Qiagen’s QIAquick DNA clean up kits are marketed in three different forms. These are the PCR purification kit, the nucleotide removal kit and the gel extraction kit. The principle behind all three is very similar. I have personally used two of the three: the PCR purification kit and the gel extraction kit. I favor the PCR purification kit simply because it saves excising bands from agarose gels to purify the DNA fragment and yields more DNA than from gel extraction. In some cases the gel extraction kit is more applicable, for example if a PCR reaction generates multiple amplification products or the original source of DNA to be purified is from a different experiment which may contain contaminants that this kit can not effectively remove. In the case that a PCR reaction has resulted in one clear DNA band identified by agarose gel electrophoresis, using the QIAquick PCR purification kit is my favored approach.

I use this kit when I want to either clone or sequence a DNA fragment that I’ve been able to amplify by PCR. This is a fairly common application in the lab for us, so the consistency and robustness of this kit are important to me. The manufacturers state that the kit is able to purify single- or double-stranded DNA fragments ranging from 100 bp to 10 kb in length. Many plasmids and vectors are bigger than this, which is why PCR products from plasmids can also be purified.

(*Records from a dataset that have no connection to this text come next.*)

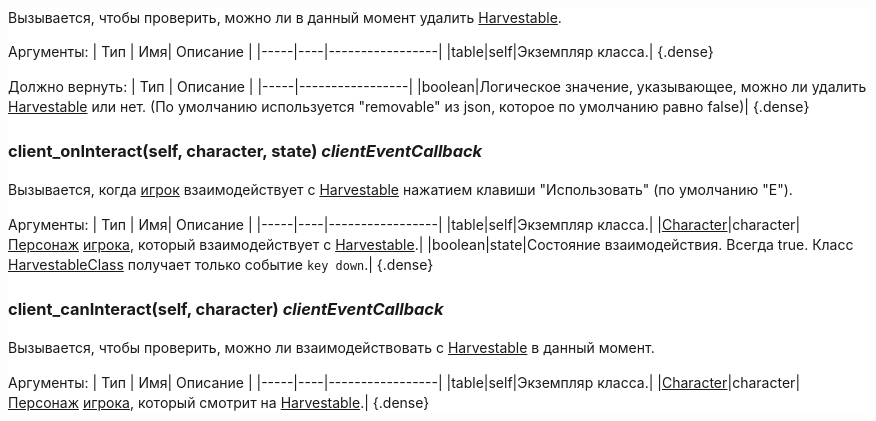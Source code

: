 Вызывается, чтобы проверить, можно ли в данный момент удалить [Harvestable](TODO:link_to_type).

Аргументы:
| Тип | Имя|     Описание    |
|-----|----|-----------------|
|table|self|Экземпляр класса.|
{.dense}

Должно вернуть:
| Тип |     Описание    |
|-----|-----------------|
|boolean|Логическое значение, указывающее, можно ли удалить [Harvestable](TODO:link_to_type) или нет. (По умолчанию используется "removable" из json, которое по умолчанию равно false)|
{.dense}
<h3 id="client_onInteract">client_onInteract(self, character, state) <i>clientEventCallback</i></h3>

Вызывается, когда [игрок](TODO:link_to_type) взаимодействует с [Harvestable](TODO:link_to_type) нажатием клавиши "Использовать" (по умолчанию "E").

Аргументы:
| Тип | Имя|     Описание    |
|-----|----|-----------------|
|table|self|Экземпляр класса.|
|[Character](TODO:link_to_type)|character|[Персонаж](TODO:link_to_type) [игрока](TODO:link_to_type), который взаимодействует с [Harvestable](TODO:link_to_type).|
|boolean|state|Состояние взаимодействия. Всегда true. Класс [HarvestableClass]() получает только событие `key down`.|
{.dense}
<h3 id="client_canInteract">client_canInteract(self, character) <i>clientEventCallback</i></h3>

Вызывается, чтобы проверить, можно ли взаимодействовать с [Harvestable](TODO:link_to_type) в данный момент.

Аргументы:
| Тип | Имя|     Описание    |
|-----|----|-----------------|
|table|self|Экземпляр класса.|
|[Character](TODO:link_to_type)|character|[Персонаж](TODO:link_to_type) [игрока](TODO:link_to_type), который смотрит на [Harvestable](TODO:link_to_type).|
{.dense}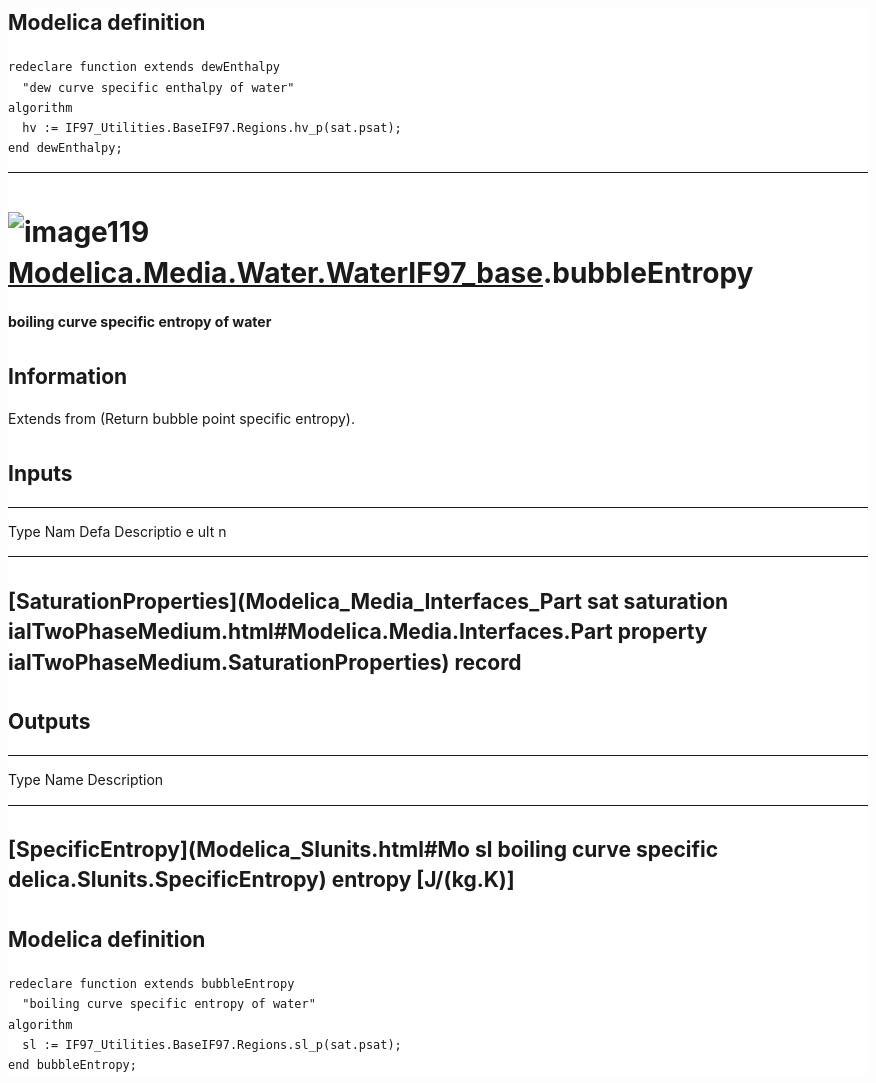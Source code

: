Modelica definition
-------------------

    redeclare function extends dewEnthalpy 
      "dew curve specific enthalpy of water"
    algorithm 
      hv := IF97_Utilities.BaseIF97.Regions.hv_p(sat.psat);
    end dewEnthalpy;

* * * * *

![image119](Modelica.Media.Water.WaterIF97_base.density_phI.png) [Modelica.Media.Water.WaterIF97\_base](Modelica_Media_Water_WaterIF97_base.html#Modelica.Media.Water.WaterIF97_base).bubbleEntropy
===================================================================================================================================================================================================

**boiling curve specific entropy of water**

Information
-----------

Extends from
[](Modelica_Media_Interfaces_PartialTwoPhaseMedium.html#Modelica.Media.Interfaces.PartialTwoPhaseMedium.bubbleEntropy)
(Return bubble point specific entropy).

Inputs
------

  -------------------------------------------------------------------------
  Type                                                  Nam Defa Descriptio
                                                        e   ult  n
  ----------------------------------------------------- --- ---- ----------
  [SaturationProperties](Modelica_Media_Interfaces_Part sat      saturation
  ialTwoPhaseMedium.html#Modelica.Media.Interfaces.Part          property
  ialTwoPhaseMedium.SaturationProperties)                        record
  -------------------------------------------------------------------------

Outputs
-------

  ------------------------------------------------------------------------
  Type                                       Name Description
  ------------------------------------------ ---- ------------------------
  [SpecificEntropy](Modelica_SIunits.html#Mo sl   boiling curve specific
  delica.SIunits.SpecificEntropy)                 entropy [J/(kg.K)]
  ------------------------------------------------------------------------

Modelica definition
-------------------

    redeclare function extends bubbleEntropy 
      "boiling curve specific entropy of water"
    algorithm 
      sl := IF97_Utilities.BaseIF97.Regions.sl_p(sat.psat);
    end bubbleEntropy;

The principle of this technology is simple. The DNA of interest is bound to a special membrane, the remaining sample is washed out and then the DNA of interest is eluted. DNA binding occurs at a pH of 7.5 and the binding buffer has a pH indicator added to it, which makes it possible to adjust the pH for maximum DNA recovery. The binding column itself is a silica membrane which binds DNA under specific salt concentrations. These are maintained during the successive wash steps. DNA elution can then be performed in either Tris buffer or sterile water. I prefer sterile water because the purified DNA sample can be directly used in a variety of downstream applications which may be sensitive to the salt in Tris buffers. DNA is less stable in sterile water, however; therefore it is important to store it at -20°C. I would recommend this kit to users who are routinely doing PCR and generating samples which they need to clone or sequence.